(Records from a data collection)
● ● ●
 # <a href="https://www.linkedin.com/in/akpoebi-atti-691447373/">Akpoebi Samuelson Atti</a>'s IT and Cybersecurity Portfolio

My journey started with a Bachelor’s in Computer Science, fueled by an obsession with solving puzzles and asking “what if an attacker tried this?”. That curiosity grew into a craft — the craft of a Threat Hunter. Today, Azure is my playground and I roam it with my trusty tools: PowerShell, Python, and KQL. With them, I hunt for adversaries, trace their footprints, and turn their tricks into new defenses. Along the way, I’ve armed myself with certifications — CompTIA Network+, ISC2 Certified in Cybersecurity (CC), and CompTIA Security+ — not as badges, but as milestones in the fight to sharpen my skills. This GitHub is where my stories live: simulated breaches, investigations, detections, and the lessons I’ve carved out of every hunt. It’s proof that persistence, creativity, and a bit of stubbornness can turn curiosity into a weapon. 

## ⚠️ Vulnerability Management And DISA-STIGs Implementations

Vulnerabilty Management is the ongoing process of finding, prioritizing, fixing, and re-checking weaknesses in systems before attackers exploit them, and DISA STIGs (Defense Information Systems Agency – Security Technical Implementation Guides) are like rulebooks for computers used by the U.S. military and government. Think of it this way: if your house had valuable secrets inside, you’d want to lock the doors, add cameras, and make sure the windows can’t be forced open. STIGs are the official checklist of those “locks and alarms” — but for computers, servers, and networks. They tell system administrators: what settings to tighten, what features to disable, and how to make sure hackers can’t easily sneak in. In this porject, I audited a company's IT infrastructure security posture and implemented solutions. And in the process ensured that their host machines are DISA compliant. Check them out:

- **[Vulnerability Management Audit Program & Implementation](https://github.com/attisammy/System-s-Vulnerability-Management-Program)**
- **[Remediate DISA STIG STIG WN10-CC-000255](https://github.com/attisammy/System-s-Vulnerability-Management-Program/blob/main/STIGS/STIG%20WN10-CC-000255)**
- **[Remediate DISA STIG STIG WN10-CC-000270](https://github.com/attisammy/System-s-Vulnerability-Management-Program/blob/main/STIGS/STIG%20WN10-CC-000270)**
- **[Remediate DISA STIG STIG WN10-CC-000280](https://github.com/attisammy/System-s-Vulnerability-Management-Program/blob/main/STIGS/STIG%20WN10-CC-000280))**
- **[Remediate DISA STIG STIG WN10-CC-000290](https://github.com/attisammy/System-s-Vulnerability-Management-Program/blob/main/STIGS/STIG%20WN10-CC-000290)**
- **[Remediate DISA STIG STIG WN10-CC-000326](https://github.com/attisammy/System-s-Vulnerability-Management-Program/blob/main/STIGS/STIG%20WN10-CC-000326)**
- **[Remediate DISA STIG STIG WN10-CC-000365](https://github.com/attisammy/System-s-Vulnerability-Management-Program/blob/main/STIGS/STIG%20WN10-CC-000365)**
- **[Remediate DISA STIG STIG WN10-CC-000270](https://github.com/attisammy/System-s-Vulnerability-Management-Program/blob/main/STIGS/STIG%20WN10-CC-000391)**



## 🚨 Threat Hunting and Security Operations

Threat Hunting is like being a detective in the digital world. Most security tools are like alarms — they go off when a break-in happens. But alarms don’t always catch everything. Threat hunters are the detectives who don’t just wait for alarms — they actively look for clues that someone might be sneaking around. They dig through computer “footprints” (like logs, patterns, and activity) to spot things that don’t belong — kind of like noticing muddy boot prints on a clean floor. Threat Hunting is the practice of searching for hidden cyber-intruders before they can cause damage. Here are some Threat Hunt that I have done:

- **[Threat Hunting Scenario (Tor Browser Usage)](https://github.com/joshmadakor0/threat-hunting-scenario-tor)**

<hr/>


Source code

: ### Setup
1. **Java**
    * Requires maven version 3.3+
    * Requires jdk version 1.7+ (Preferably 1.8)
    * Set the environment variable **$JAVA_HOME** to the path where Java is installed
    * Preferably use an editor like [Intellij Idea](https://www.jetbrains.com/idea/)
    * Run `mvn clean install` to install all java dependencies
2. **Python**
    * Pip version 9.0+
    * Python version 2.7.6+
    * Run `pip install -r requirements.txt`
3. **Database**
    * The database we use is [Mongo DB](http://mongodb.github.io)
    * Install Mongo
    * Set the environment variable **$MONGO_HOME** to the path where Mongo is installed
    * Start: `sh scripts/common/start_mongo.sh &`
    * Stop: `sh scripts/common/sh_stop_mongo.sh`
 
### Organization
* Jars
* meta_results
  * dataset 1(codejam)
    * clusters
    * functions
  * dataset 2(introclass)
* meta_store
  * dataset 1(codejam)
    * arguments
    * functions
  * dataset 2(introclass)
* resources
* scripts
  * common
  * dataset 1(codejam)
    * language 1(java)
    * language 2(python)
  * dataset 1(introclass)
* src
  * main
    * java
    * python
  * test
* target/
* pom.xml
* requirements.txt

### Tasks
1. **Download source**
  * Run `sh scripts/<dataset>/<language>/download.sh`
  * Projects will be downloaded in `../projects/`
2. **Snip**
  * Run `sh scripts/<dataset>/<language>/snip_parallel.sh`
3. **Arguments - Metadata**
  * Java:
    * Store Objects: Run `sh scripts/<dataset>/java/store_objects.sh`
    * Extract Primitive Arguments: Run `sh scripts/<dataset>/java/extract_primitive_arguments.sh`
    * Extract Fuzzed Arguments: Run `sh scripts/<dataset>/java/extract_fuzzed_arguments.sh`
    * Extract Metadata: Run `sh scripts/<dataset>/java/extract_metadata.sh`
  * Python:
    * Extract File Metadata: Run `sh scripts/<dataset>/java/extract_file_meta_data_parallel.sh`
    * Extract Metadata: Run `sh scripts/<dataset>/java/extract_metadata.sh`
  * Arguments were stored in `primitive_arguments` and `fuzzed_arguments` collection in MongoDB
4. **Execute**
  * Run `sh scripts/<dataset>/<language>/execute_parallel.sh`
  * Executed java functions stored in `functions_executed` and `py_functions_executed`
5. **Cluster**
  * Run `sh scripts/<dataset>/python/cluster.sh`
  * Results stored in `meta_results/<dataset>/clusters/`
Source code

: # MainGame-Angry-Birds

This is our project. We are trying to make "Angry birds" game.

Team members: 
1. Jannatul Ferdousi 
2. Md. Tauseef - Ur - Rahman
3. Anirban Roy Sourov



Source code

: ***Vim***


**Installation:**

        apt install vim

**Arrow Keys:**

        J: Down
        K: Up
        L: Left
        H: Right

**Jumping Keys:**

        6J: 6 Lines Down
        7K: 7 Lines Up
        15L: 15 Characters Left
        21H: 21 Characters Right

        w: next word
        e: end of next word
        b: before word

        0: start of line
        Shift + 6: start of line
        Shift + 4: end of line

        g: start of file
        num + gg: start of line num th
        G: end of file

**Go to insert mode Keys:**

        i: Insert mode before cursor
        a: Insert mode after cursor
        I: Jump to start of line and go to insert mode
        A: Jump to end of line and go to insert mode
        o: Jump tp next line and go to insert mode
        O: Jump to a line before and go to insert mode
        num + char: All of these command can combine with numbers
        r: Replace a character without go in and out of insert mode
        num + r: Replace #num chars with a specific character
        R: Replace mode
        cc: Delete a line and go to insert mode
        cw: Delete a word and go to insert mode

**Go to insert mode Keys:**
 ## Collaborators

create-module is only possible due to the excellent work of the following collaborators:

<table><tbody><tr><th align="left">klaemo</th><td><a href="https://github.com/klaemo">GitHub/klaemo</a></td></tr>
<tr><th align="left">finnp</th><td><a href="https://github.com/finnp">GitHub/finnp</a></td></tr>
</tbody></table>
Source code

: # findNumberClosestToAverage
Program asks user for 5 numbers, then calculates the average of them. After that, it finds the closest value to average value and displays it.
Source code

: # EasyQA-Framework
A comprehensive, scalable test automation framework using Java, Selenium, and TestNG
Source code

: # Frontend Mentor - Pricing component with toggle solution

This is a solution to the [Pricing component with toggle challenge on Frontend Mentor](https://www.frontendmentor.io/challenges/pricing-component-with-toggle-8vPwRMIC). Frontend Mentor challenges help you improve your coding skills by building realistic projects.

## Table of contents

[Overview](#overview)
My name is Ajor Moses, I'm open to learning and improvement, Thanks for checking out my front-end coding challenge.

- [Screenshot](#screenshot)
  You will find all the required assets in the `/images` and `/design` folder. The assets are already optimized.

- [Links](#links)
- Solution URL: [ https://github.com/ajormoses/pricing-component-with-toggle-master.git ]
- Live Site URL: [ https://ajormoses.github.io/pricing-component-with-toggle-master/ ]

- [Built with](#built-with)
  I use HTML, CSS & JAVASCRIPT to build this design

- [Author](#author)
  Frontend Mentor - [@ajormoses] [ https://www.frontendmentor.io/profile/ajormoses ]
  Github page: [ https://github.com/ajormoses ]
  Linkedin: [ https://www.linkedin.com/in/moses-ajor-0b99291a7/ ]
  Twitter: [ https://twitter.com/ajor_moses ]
● ● ●
WHAT THE EXERCISE ASKS
Report each line of the data that includes the string "where".

RESULT OF THIS TASK
My journey started with a Bachelor’s in Computer Science, fueled by an obsession with solving puzzles and asking “what if an attacker tried this?”. That curiosity grew into a craft — the craft of a Threat Hunter. Today, Azure is my playground and I roam it with my trusty tools: PowerShell, Python, and KQL. With them, I hunt for adversaries, trace their footprints, and turn their tricks into new defenses. Along the way, I’ve armed myself with certifications — CompTIA Network+, ISC2 Certified in Cybersecurity (CC), and CompTIA Security+ — not as badges, but as milestones in the fight to sharpen my skills. This GitHub is where my stories live: simulated breaches, investigations, detections, and the lessons I’ve carved out of every hunt. It’s proof that persistence, creativity, and a bit of stubbornness can turn curiosity into a weapon. 
    * Set the environment variable **$JAVA_HOME** to the path where Java is installed
    * Set the environment variable **$MONGO_HOME** to the path where Mongo is installed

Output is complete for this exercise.